Task prompt: Copy all lines below containing "hiveHook".

Data extract:
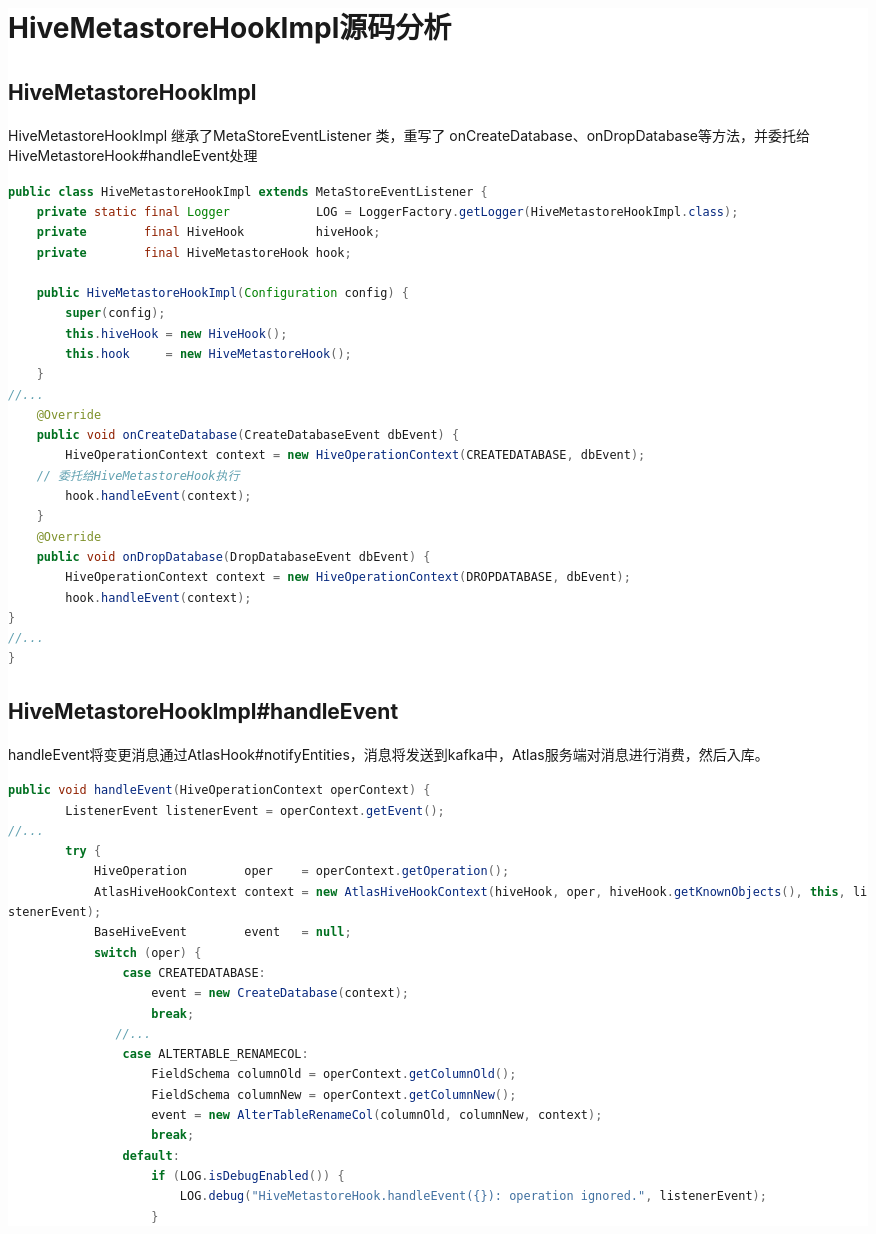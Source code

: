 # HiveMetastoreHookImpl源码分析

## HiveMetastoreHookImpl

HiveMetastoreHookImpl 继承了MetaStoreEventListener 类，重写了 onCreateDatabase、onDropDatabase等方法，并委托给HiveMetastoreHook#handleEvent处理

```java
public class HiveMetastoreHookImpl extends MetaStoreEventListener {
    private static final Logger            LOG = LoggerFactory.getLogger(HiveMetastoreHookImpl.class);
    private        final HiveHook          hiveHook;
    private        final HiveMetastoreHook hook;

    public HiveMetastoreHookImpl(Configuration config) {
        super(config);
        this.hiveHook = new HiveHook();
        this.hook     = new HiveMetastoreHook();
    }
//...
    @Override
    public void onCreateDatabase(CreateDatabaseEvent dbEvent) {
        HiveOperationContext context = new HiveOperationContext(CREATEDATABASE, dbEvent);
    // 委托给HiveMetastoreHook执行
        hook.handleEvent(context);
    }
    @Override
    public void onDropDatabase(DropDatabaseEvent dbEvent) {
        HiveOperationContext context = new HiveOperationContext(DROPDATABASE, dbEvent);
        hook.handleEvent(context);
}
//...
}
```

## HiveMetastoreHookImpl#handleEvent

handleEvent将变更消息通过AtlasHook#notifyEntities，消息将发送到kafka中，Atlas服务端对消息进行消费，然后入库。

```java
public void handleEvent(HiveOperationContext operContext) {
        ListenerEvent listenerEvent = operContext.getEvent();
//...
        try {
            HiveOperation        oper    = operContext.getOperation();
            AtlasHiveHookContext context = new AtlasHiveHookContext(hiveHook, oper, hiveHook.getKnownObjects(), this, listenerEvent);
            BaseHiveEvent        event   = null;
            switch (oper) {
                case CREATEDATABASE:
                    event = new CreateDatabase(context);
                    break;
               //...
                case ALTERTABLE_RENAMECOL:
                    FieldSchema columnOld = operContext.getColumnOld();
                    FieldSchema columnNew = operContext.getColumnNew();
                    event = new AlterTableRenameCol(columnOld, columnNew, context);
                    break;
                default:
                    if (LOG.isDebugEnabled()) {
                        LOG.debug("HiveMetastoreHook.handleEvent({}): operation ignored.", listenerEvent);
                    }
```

...

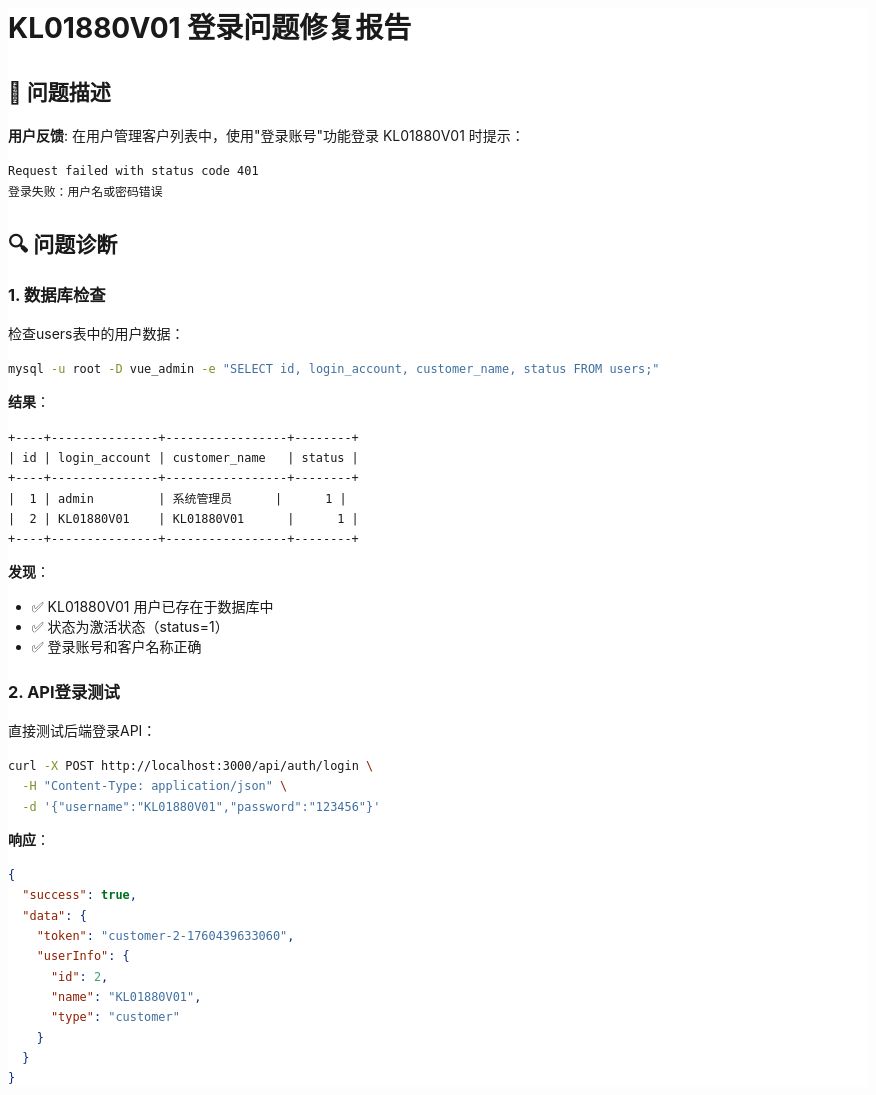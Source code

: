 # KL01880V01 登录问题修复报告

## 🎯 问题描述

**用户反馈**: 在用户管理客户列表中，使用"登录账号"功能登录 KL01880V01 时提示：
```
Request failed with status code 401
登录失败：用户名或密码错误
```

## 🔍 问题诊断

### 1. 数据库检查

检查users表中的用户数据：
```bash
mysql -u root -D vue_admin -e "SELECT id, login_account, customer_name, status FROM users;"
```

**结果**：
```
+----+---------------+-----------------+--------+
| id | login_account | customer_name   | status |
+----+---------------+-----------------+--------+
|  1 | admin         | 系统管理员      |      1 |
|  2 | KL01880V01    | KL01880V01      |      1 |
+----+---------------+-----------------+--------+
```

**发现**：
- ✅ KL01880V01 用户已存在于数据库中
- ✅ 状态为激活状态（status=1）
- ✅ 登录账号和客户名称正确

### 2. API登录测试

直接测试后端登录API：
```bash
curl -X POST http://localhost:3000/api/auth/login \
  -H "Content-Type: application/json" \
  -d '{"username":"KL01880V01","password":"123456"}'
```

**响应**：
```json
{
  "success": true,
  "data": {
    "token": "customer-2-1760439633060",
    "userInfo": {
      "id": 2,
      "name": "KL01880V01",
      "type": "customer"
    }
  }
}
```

Response area:
    private        final HiveHook          hiveHook;
        this.hiveHook = new HiveHook();
            AtlasHiveHookContext context = new AtlasHiveHookContext(hiveHook, oper, hiveHook.getKnownObjects(), this, listenerEvent);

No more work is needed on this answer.